Artificial intelligence (AI) is fundamentally changing how utilities interact with, and benefit from, the massive amounts of data that is at their disposal. Today, AI-powered solutions help provide visibility into the grid edge, deliver bill savings for customers, support conservation efforts, and much more. For AI to truly maximize outcomes for both customers and the business, a number of key tenets should be central to a utility’s AI strategy.
Better data for better outcomes
First, any progress, be it AI-powered or not, will be dependent on data that is secure, clean, connected, and cataloged. All too often, utilities struggle with data that is unreliable, cryptic, or too unwieldy to understand and leverage. Making matters more challenging, personally identifiable information (PII) and security concerns can obstruct access for employees who need the data. Further, data is still often kept in transactional systems or other databases that are disconnected and siloed away from each other. These situations slow or fully restrict innovation.
Freer-flowing data is imperative to producing better visibility, analysis, and smarter responses to an increasingly complex energy ecosystem. When data is responsibly and securely brought together, standardized, and prepared for AI, rapid progress can be made toward solving the myriad of challenges our industry faces.
To address this need, Oracle is developing the Energy and Water Data Exchange* to translate data and add context so that it can be readily understood by both humans and AI models. The solution provides contextual data and relationships for use by large language models (LLMs). Coupled with Oracle Energy and Water Data Intelligence, utilities can unify and streamline all their data in a single repository so that employees with predefined authorization can perform cross-domain business analytics and self-service data science discovery.
Build-in, not bolt-on
To achieve the best outcomes, utilities must commit to embedding AI in their core business processes and application instead of relying on a siloed data science capability. By integrating AI, utilities help ensure the freshest insights are in the hands of employees who are best positioned to act on them. Otherwise, organizations run the risk of disjointed analyses that create chaos through multiple, conflicting models that quickly can become abandoned investments.

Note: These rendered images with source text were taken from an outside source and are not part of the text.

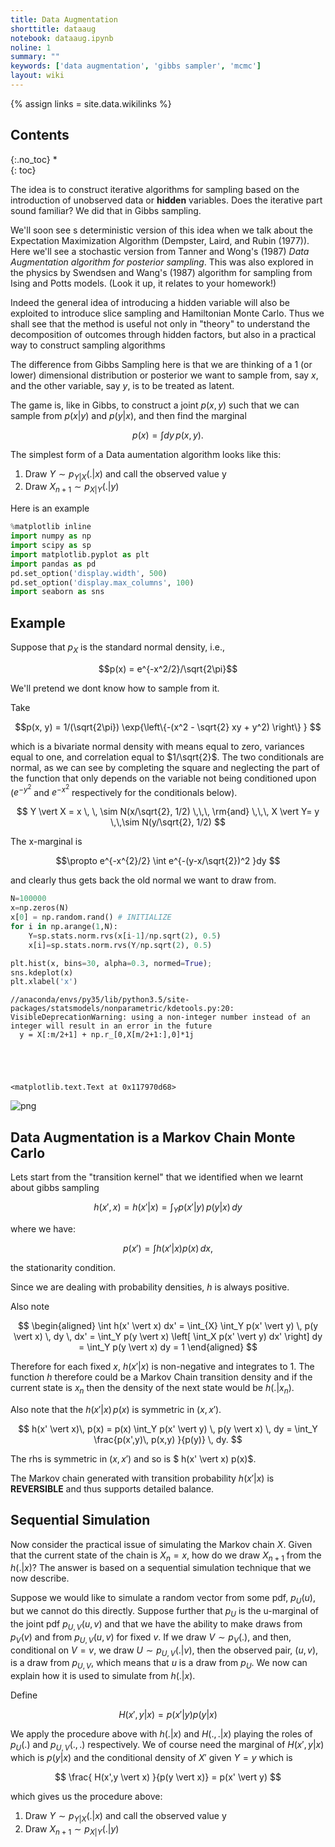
 ```yaml
---
title: Data Augmentation
shorttitle: dataaug
notebook: dataaug.ipynb
noline: 1
summary: ""
keywords: ['data augmentation', 'gibbs sampler', 'mcmc']
layout: wiki
---
```

{% assign links = site.data.wikilinks %}

## Contents
{:.no_toc}
*  
{: toc}


The idea is to construct iterative algorithms for sampling based on the introduction of unobserved data or **hidden** variables. Does the iterative part sound familiar? We did that in Gibbs sampling.

We'll soon see s deterministic version of this idea when we talk about the Expectation Maximization Algorithm (Dempster, Laird, and Rubin (1977)). Here we'll see a stochastic version from Tanner and Wong's (1987) *Data Augmentation algorithm for posterior sampling*. This was also explored in the physics by Swendsen and Wang's (1987) algorithm for sampling from Ising and Potts models. (Look it up, it relates to your homework!)

Indeed the general idea of introducing a hidden variable will also be exploited to introduce slice sampling and Hamiltonian Monte Carlo. Thus we shall see that the method is useful not only in "theory" to understand the decomposition of outcomes through hidden factors, but also in a practical way to construct sampling algorithms

The difference from Gibbs Sampling here is that we are thinking of a 1 (or lower) dimensional distribution or posterior we want to sample from, say $x$, and the other variable, say $y$, is to be treated as latent.

The game is, like in Gibbs, to construct a joint $p(x,y)$ such that we can sample from $p(x \vert y)$ and $p(y \vert x)$, and then find the marginal

$$p(x) = \int dy\,p(x,y).$$

The simplest form of a Data aumentation algorithm looks like this:

1. Draw $Y\sim p_{Y \vert X}(. \vert x)$ and call the observed value y
2. Draw $X_{n+1} \sim p_{X \vert Y}(. \vert y)$  


Here is an example



```python
%matplotlib inline
import numpy as np
import scipy as sp
import matplotlib.pyplot as plt
import pandas as pd
pd.set_option('display.width', 500)
pd.set_option('display.max_columns', 100)
import seaborn as sns
```




## Example


Suppose that $p_X$ is the standard normal density, i.e., 

$$p(x) = e^{-x^2/2}/\sqrt{2\pi}$$

We'll pretend we dont know how to sample from it.

Take 

$$p(x, y) = 1/(\sqrt{2\pi}) \exp{\left\{-(x^2 - \sqrt{2} xy + y^2) \right\} } $$

which is a bivariate normal density with means equal to zero, variances equal
to one, and correlation equal to $1/\sqrt{2}$. The two conditionals are  normal, as we can see by completing the square and neglecting the part of the function that only depends on the variable not being conditioned upon ($e^{-y^2 }$ and $e^{-x^2 }$ respectively for the conditionals below).

$$ 
Y \vert X = x \, \, \sim N(x/\sqrt{2}, 1/2) \,\,\,  \rm{and} \,\,\, X \vert Y= y \,\,\sim N(y/\sqrt{2}, 1/2) $$

The x-marginal is 

$$\propto e^{-x^{2}/2} \int e^{-(y-x/\sqrt{2})^2 }dy $$ 

and clearly thus gets back the old normal we want to draw from.



```python
N=100000
x=np.zeros(N)
x[0] = np.random.rand() # INITIALIZE
for i in np.arange(1,N):
    Y=sp.stats.norm.rvs(x[i-1]/np.sqrt(2), 0.5)
    x[i]=sp.stats.norm.rvs(Y/np.sqrt(2), 0.5)
```




```python
plt.hist(x, bins=30, alpha=0.3, normed=True);
sns.kdeplot(x)
plt.xlabel('x')
```


    //anaconda/envs/py35/lib/python3.5/site-packages/statsmodels/nonparametric/kdetools.py:20: VisibleDeprecationWarning: using a non-integer number instead of an integer will result in an error in the future
      y = X[:m/2+1] + np.r_[0,X[m/2+1:],0]*1j





    <matplotlib.text.Text at 0x117970d68>




![png](dataaug_files/dataaug_7_2.png)


## Data Augmentation is a Markov Chain Monte Carlo

Lets start from the "transition kernel" that we identified when we learnt about gibbs sampling

$$ h(x', x) = h(x' \vert x) = \int_Y p(x' \vert y) \, p(y \vert x)\, dy $$

where we have:

$$ p(x') = \int h(x' \vert x ) p(x)\,dx,$$

the stationarity condition.

Since we are dealing with probability densities, $h$ is always positive.

Also note 

$$
\begin{aligned}
  \int h(x' \vert x) dx' = \int_{X} \int_Y p(x' \vert y) \, p(y \vert x) \, dy \, dx' = \int_Y p(y \vert x) \left[ \int_X p(x' \vert y) dx' \right] dy  = \int_Y p(y \vert x) dy  = 1
\end{aligned}
$$

  
Therefore for each fixed $x$, $h(x' \vert x)$ is non-negative and integrates to 1. The function $h$ therefore
could be a Markov Chain transition density and if the current state is $x_n$ then the density of the next state 
would be $h(. \vert x_n)$. 

Also  note that the $h(x' \vert x)\, p(x)$ is symmetric 
in $(x,x')$. 
 
$$ h(x' \vert x)\, p(x) = p(x) \int_Y p(x' \vert y) \, p(y \vert x) \, dy = \int_Y \frac{p(x',y)\, p(x,y) }{p(y)} \, dy. $$

The rhs is symmetric in  $(x,x')$ and so is $ h(x' \vert x) p(x)$. 

The Markov chain generated with transition probability $h(x' \vert x)$ is **REVERSIBLE** and thus supports detailed balance.  


## Sequential Simulation

Now consider the practical issue of simulating the Markov chain $X$. Given that the current
state of the chain is $X_n = x$, how do we draw $X_{n+1}$ from the $h(. \vert x)$? The answer is
based on a sequential simulation technique that we now describe. 

Suppose we would like
to simulate a random vector from some pdf, $p_U(u)$, but we cannot do this directly. Suppose
further that $p_U$ is the u-marginal of the joint pdf $p_{U,V} (u, v)$ and that we have the ability to
make draws from $p_V(v)$ and from $p_{U,V} (u,v)$ for fixed $v$. If we draw $V\sim p_V(.)$, and then,
conditional on $V = v$, we draw $U \sim p_{U,V}(. \vert v)$, then the observed pair, $(u, v)$, is a draw from
$p_{U,V}$, which means that $u$ is a draw from $p_U$. We now can 
explain how it is used to simulate from $h(. \vert x)$.

Define 

$$ H(x',y \vert  x) = p(x' \vert y) p(y \vert x) $$

We apply the procedure above with $h(. \vert x)$ and $H(.,. \vert x)$ playing the roles of 
$p_U(.)$ and $p_{U,V}(.,.)$ respectively. We of course need the marginal of
$H(x', y \vert x)$ which is $p(y \vert x)$ and the conditional density of $X'$ given $Y=y$  which is

$$ \frac{ H(x',y \vert x) }{p(y \vert x)} = p(x' \vert y) $$

which gives us the procedure above:

1. Draw $Y\sim p_{Y \vert X}(. \vert x)$ and call the observed value y
2. Draw $X_{n+1} \sim p_{X \vert Y}(. \vert y)$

In this respect, we practice what we preach. Oracle has spent the past 20 years building its AI foundations. We embed AI into our entire technology stack—from the database to our mission-critical applications. This holistic approach allows our customers to gain an advantage by ensuring that data-driven insights are omnipresent.
Today, this approach extends to GenAI, which is receiving prominent industry attention for its promise to help fuel next-level problem-solving. Oracle provides Gen AI-based applications and technology that allow organizations to better automate key business functions, improve decision-making, and enhance their customers’ experiences.
Put AI to best use
With the right data and AI strategies in place, utilities have the flexibility to identify and choose the business problems that can best be solved with AI. In our work with utility leaders, we’ve found that optimizing customer engagement is at the top of everyone’s list.
By leveraging AI capabilities in the Opower Customer Engagement platform, utilities can support limited-income customers, shift customer load, and increase overall digital engagement. For example, AI embedded in the platform removes the complexity of identifying customers struggling with energy burden, increasing effectiveness of targeted campaigns and programs. As a result, a North American IOU more than quadrupled enrollments in LIHEAP programs. Another utility used AI-powered disaggregation insights to shave 14.5 MW of peak load when it needed it most.
Additionally, utilities are using Oracle products to tap prebuilt, deep machine learning (ML) and advanced analytics that help solve complex use cases. This includes finding the literal needle in the haystack with trained algorithms. For example, Oracle customers use our prebuilt solutions to (1) pinpoint where EVs are charging, (2) identify water leaks before they impact the customer bill, or (3) predict storm damage. One North American IOU recovered over $10 million in revenue using Oracle theft and broken meter detection analytic models. Another North American utility identified potentially overloaded distribution assets (e.g., line transformers and feeders) and then marketed new Time of Use (TOU) rates to residential EV owners.
Looking ahead, several active AI use case pilots are focusing on enhancing the customer and call center agent experience. In these scenarios, AI, sentiment analysis, chatbot, and guided resolution tools automate and simplify tasks and reduce the workload, allowing call center agents to focus on the more complex customer needs.
Taking a data-driven, complete approach
Any conversation about AI must first consider the quality, completeness, and consistency of the data being fed into any model. For utilities to achieve the most meaningful outcomes, data must be aggregated, qualified, and intelligible to AI platforms; this is not a trivial endeavor.
AI’s potential is truly great and untapped, but it’s not a silver bullet. AI is part of a broader data and business transformation story. When AI is built into end-to-end business processes, utilities will accelerate and maximize benefits for their employees, their customers, and the broader communities they serve.